Given entries: Begin

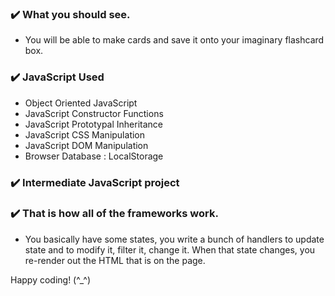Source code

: ### :heavy_check_mark: What you should see.
-  You will be able to make cards and save it onto your imaginary flashcard box.
### :heavy_check_mark: JavaScript Used
- Object Oriented JavaScript
- JavaScript Constructor Functions
- JavaScript Prototypal Inheritance
- JavaScript CSS Manipulation
- JavaScript DOM Manipulation
- Browser Database : LocalStorage
### :heavy_check_mark: Intermediate JavaScript project

### :heavy_check_mark: That is how all of the frameworks work.
- You basically have some states, you write a bunch of handlers to update state and to modify it, filter it, change it. When that state changes, you re-render out the HTML that is on the page.

Happy coding! (^_^)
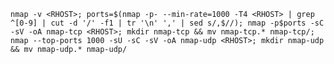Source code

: `nmap -v <RHOST>; ports=$(nmap -p- --min-rate=1000 -T4 <RHOST> | grep ^[0-9] | cut -d '/' -f1 | tr '\n' ',' | sed s/,$//); nmap -p$ports -sC -sV -oA nmap-tcp <RHOST>; mkdir nmap-tcp && mv nmap-tcp.* nmap-tcp/; nmap --top-ports 1000 -sU -sC -sV -oA nmap-udp <RHOST>; mkdir nmap-udp && mv nmap-udp.* nmap-udp/`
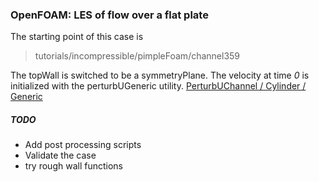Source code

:### OpenFOAM: LES of flow over a flat plate

The starting point of this case is 
> tutorials/incompressible/pimpleFoam/channel359

The topWall is switched to be a symmetryPlane. The velocity at time _0_ is initialized with the perturbUGeneric utility.
[PerturbUChannel / Cylinder / Generic](https://github.com/wyldckat/perturbU)

##### TODO
* Add post processing scripts
* Validate the case
* try rough wall functions
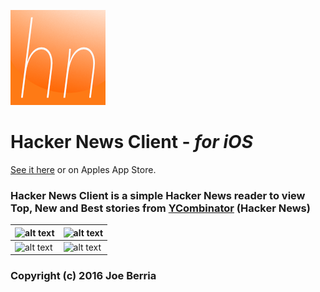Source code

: [logo]:https://github.com/nexes/hackernewsiOS/blob/master/HackerNews/Assets.xcassets/AppIcon.appiconset/ipadIcon@2x.png?raw=true
[screen1]: http://a5.mzstatic.com/us/r30/Purple127/v4/0b/e4/86/0be48680-6637-95f5-80fa-f0880a125c29/screen696x696.jpeg
[screen2]: http://a1.mzstatic.com/us/r30/Purple127/v4/ee/de/7a/eede7aed-5d8e-05ee-1223-d3da93f90fd5/screen696x696.jpeg
[screen3]: http://a3.mzstatic.com/us/r30/Purple117/v4/96/c1/d1/96c1d1b3-46e8-337d-044c-89d4c5211faa/screen696x696.jpeg
[screen4]: http://a2.mzstatic.com/us/r30/Purple117/v4/0c/30/eb/0c30eb5a-8bce-2334-d9bc-f64032ffdd7b/screen696x696.jpeg

 ![alt text][logo] 
 # Hacker News Client - *for iOS*
[See it here](https://itunes.apple.com/us/app/hackernews-cient/id1245495391?ls=1&mt=8)
or on Apples App Store.

### Hacker News Client is a simple Hacker News reader to view Top, New and Best stories from [YCombinator](https://news.ycombinator.com) (Hacker News)


|![alt text][screen1] |![alt text][screen2]|
|---------------------|--------------------|
|![alt text][screen3] |![alt text][screen4]|

### Copyright (c) 2016 Joe Berria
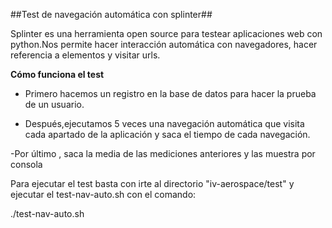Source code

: ##Test de navegación automática con splinter##

Splinter es una herramienta open source para testear aplicaciones web con python.Nos permite hacer interacción automática con navegadores, hacer referencia a elementos y visitar urls.

**Cómo funciona el test**

- Primero hacemos un registro en la base de datos para hacer la prueba de un usuario.

- Después,ejecutamos 5 veces una navegación automática que visita cada apartado de la aplicación y saca el tiempo de cada navegación.

-Por último , saca la media de las mediciones anteriores y las muestra por consola


Para ejecutar el test basta con irte al directorio "iv-aerospace/test" y ejecutar el test-nav-auto.sh con el comando:

./test-nav-auto.sh
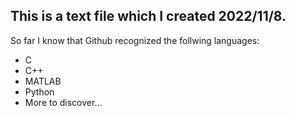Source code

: ## This is a text file which I created 2022/11/8.
So far I know that Github recognized the follwing languages:
- C
- C++
- MATLAB
- Python
- More to discover...
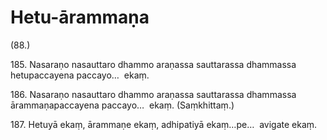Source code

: # Hetu-ārammaṇa

(88.)

185\. Nasaraṇo nasauttaro dhammo araṇassa sauttarassa dhammassa hetupaccayena paccayo…  ekaṃ.

186\. Nasaraṇo nasauttaro dhammo araṇassa sauttarassa dhammassa ārammaṇapaccayena paccayo…  ekaṃ. (Saṃkhittaṃ.)

187\. Hetuyā ekaṃ, ārammaṇe ekaṃ, adhipatiyā ekaṃ…pe…  avigate ekaṃ.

Given entries: End

* **Problem details**:
Please count up the lines above that include the string "text" and respond with the total alone.

* **Reply**:
4